## ASSIGNMENT
From the data that follows, report the number of lines including "данных", and only that number.

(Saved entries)
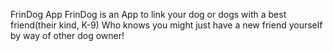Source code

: FrinDog App
FrinDog is an App to link your dog or dogs with a best friend(their kind, K-9) Who knows you might just have a new friend yourself by way of other dog owner!
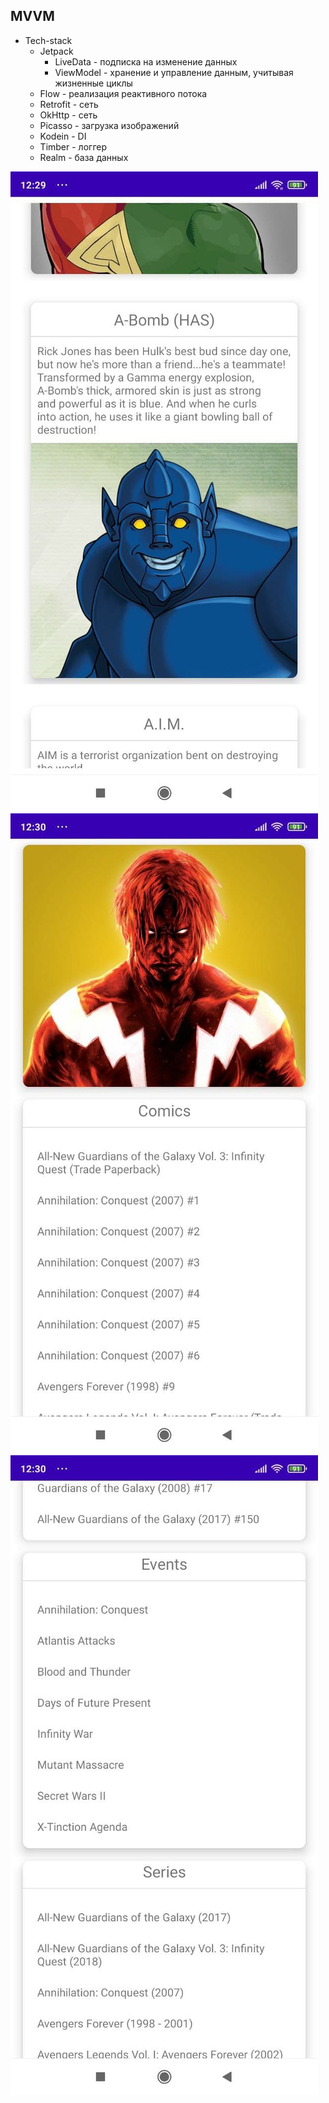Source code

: ## MVVM
- Tech-stack
  - Jetpack
    - LiveData - подписка на изменение данных
    - ViewModel - хранение и управление данным, учитывая жизненные циклы
  - Flow - реализация реактивного потока
  - Retrofit - сеть
  - OkHttp - сеть
  - Picasso - загрузка изображений
  - Kodein - DI
  - Timber - логгер
  - Realm - база данных


![alt text](https://raw.githubusercontent.com/andreydang/MarvelTask/master/images/photo_1.jpg)
![alt text](https://raw.githubusercontent.com/andreydang/MarvelTask/master/images/photo_2.jpg)
![alt text](https://raw.githubusercontent.com/andreydang/MarvelTask/master/images/photo_3.jpg)
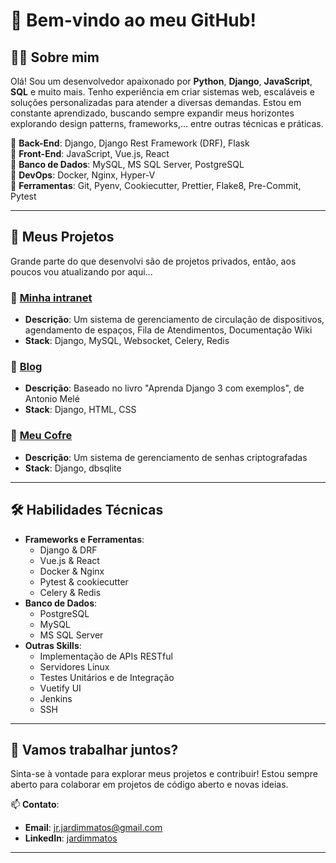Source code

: # 👋 Bem-vindo ao meu GitHub!

## 🧑‍💻 Sobre mim
Olá! Sou um desenvolvedor apaixonado por **Python**, **Django**, **JavaScript**, **SQL** e muito mais. 
Tenho experiência em criar sistemas web, escaláveis e soluções personalizadas para atender a diversas demandas.
Estou em constante aprendizado, buscando sempre expandir meus horizontes explorando design patterns, frameworks,... entre outras técnicas e práticas.

🔹 **Back-End**: Django, Django Rest Framework (DRF), Flask  
🔹 **Front-End**: JavaScript, Vue.js, React  
🔹 **Banco de Dados**: MySQL, MS SQL Server, PostgreSQL  
🔹 **DevOps**: Docker, Nginx, Hyper-V  
🔹 **Ferramentas**: Git, Pyenv, Cookiecutter, Prettier, Flake8, Pre-Commit, Pytest  

---

## 📂 Meus Projetos
Grande parte do que desenvolvi são de projetos privados, então, aos poucos vou atualizando por aqui...

### 🌟 **[Minha intranet](https://github.com/jardimmatos/myintra)**
- **Descrição**: Um sistema de gerenciamento de circulação de dispositivos, agendamento de espaços, Fila de Atendimentos, Documentação Wiki
- **Stack**: Django, MySQL, Websocket, Celery, Redis

### 🌟 **[Blog](https://github.com/jardimmatos/myblog)**
- **Descrição**: Baseado no livro "Aprenda Django 3 com exemplos", de Antonio Melé
- **Stack**: Django, HTML, CSS

### 🌟 **[Meu Cofre](https://github.com/jardimmatos/mycofre)**
- **Descrição**: Um sistema de gerenciamento de senhas criptografadas
- **Stack**: Django, dbsqlite
---

## 🛠️ Habilidades Técnicas
- **Frameworks e Ferramentas**:
  - Django & DRF
  - Vue.js & React
  - Docker & Nginx
  - Pytest & cookiecutter
  - Celery & Redis
- **Banco de Dados**:
  - PostgreSQL
  - MySQL
  - MS SQL Server
- **Outras Skills**:
  - Implementação de APIs RESTful
  - Servidores Linux
  - Testes Unitários e de Integração
  - Vuetify UI
  - Jenkins
  - SSH

---

## 🚀 Vamos trabalhar juntos?
Sinta-se à vontade para explorar meus projetos e contribuir! Estou sempre aberto para colaborar em projetos de código aberto e novas ideias.

📫 **Contato**:
- **Email**: jr.jardimmatos@gmail.com
- **LinkedIn**: [jardimmatos](https://www.linkedin.com/in/jardimmatos/)

---
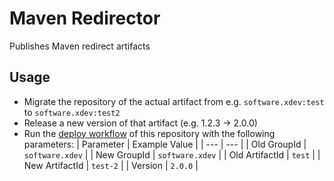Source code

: # Maven Redirector

Publishes Maven redirect artifacts

## Usage

* Migrate the repository of the actual artifact from e.g. ``software.xdev:test`` to ``software.xdev:test2``
* Release a new version of that artifact (e.g. 1.2.3 -> 2.0.0)
* Run the [deploy workflow](https://github.com/xdev-software/maven-redirector/actions/workflows/deploy.yml) of this repository with the following parameters:
  | Parameter | Example Value |
  | --- | --- |
  | Old GroupId | ``software.xdev`` |
  | New GroupId | ``software.xdev`` |
  | Old ArtifactId | ``test`` |
  | New ArtifactId | ``test-2`` |
  | Version | ``2.0.0`` |
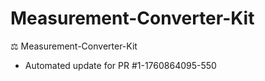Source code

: # Measurement-Converter-Kit
⚖️ Measurement-Converter-Kit


- Automated update for PR #1-1760864095-550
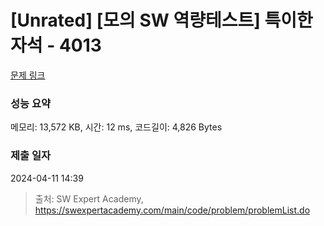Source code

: # [Unrated] [모의 SW 역량테스트] 특이한 자석 - 4013 

[문제 링크](https://swexpertacademy.com/main/code/problem/problemDetail.do?contestProbId=AWIeV9sKkcoDFAVH) 

### 성능 요약

메모리: 13,572 KB, 시간: 12 ms, 코드길이: 4,826 Bytes

### 제출 일자

2024-04-11 14:39



> 출처: SW Expert Academy, https://swexpertacademy.com/main/code/problem/problemList.do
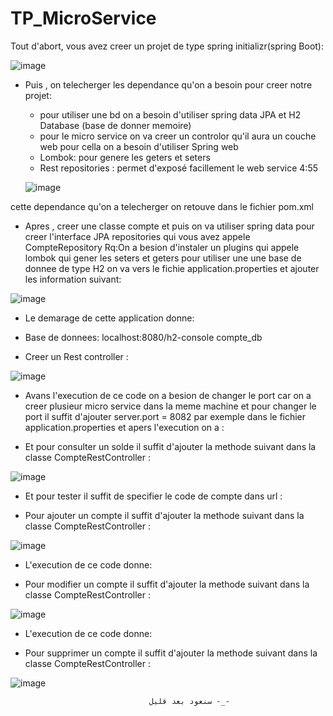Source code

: # TP_MicroService

Tout d'abort, vous avez creer un projet de type spring initializr(spring Boot):

![image](https://user-images.githubusercontent.com/102295113/163480728-77cd03fd-6ac7-4707-98a7-ff71d5b77d80.png)

 - Puis , on telecherger les dependance qu'on a besoin pour creer notre projet:
    -  pour utiliser une bd on a besoin d'utiliser spring  data JPA et H2 Database (base        de  donner memoire)
    -  pour le micro service on va creer un controlor qu'il aura un couche web pour            cella on a besoin d'utiliser Spring web 
    -  Lombok: pour genere les geters et seters
    -  Rest repositories : permet d'exposé facillement le web service 4:55
    
    ![image](https://user-images.githubusercontent.com/102295113/163482991-f3889c61-29e4-4966-9c30-3bdb8668ceec.png)
    
cette dependance qu'on a telecherger on retouve dans le fichier pom.xml

- Apres , creer une classe compte et puis on va utiliser spring data pour creer l'interface JPA repositories qui vous avez appele CompteRepository
  Rq:On a besion d'instaler un plugins qui appele lombok qui gener les seters et geters 
    pour utiliser une une base de donnee de type H2 on va vers le fichie application.properties et ajouter les information suivant:
    
![image](https://user-images.githubusercontent.com/102295113/163492051-ef87ea9b-ec34-4d31-a4d8-f4e44291cc3a.png)

- Le demarage de cette application donne:

- Base de donnees: localhost:8080/h2-console compte_db 

- Creer un Rest controller :

![image](https://user-images.githubusercontent.com/102295113/163501473-513951d3-37da-403e-80e2-0b43b0c1a87c.png)

- Avans l'execution de ce code on a besion de changer le port car on a creer plusieur micro service dans la meme machine et pour changer le port il suffit d'ajouter server.port = 8082 par exemple dans le fichier application.properties et apers l'execution on a :

- Et pour consulter un solde il suffit d'ajouter la methode suivant dans la classe CompteRestController :

![image](https://user-images.githubusercontent.com/102295113/163502585-c08cd3d4-aa04-44bb-b143-eee14417ed92.png)

- Et pour tester il suffit de specifier le code de compte dans url :

- Pour ajouter un compte il suffit d'ajouter la methode suivant dans la classe CompteRestController :

![image](https://user-images.githubusercontent.com/102295113/163504031-a76a0847-6f7c-4672-8dea-0841d052ab34.png)

- L'execution de ce code donne:

- Pour modifier un compte il suffit d'ajouter la methode suivant dans la classe CompteRestController :

![image](https://user-images.githubusercontent.com/102295113/163504106-3267603b-8396-47ac-9bb7-2386a0c09fb2.png)

- L'execution de ce code donne:

- Pour supprimer un compte il suffit d'ajouter la methode suivant dans la classe CompteRestController :

![image](https://user-images.githubusercontent.com/102295113/163504213-1218e318-1478-467e-a1cb-34771158cf5e.png)


                                   سنعود بعد قليل -_- 
                                   
 




   
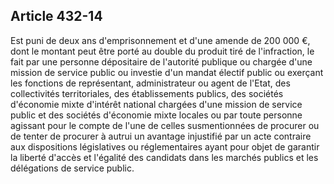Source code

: Article 432-14
----
Est puni de deux ans d'emprisonnement et d'une amende de 200 000 €, dont le
montant peut être porté au double du produit tiré de l'infraction, le fait par
une personne dépositaire de l'autorité publique ou chargée d'une mission de
service public ou investie d'un mandat électif public ou exerçant les fonctions
de représentant, administrateur ou agent de l'Etat, des collectivités
territoriales, des établissements publics, des sociétés d'économie mixte
d'intérêt national chargées d'une mission de service public et des sociétés
d'économie mixte locales ou par toute personne agissant pour le compte de l'une
de celles susmentionnées de procurer ou de tenter de procurer à autrui un
avantage injustifié par un acte contraire aux dispositions législatives ou
réglementaires ayant pour objet de garantir la liberté d'accès et l'égalité des
candidats dans les marchés publics et les délégations de service public.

## EXPECTED ANSWER
2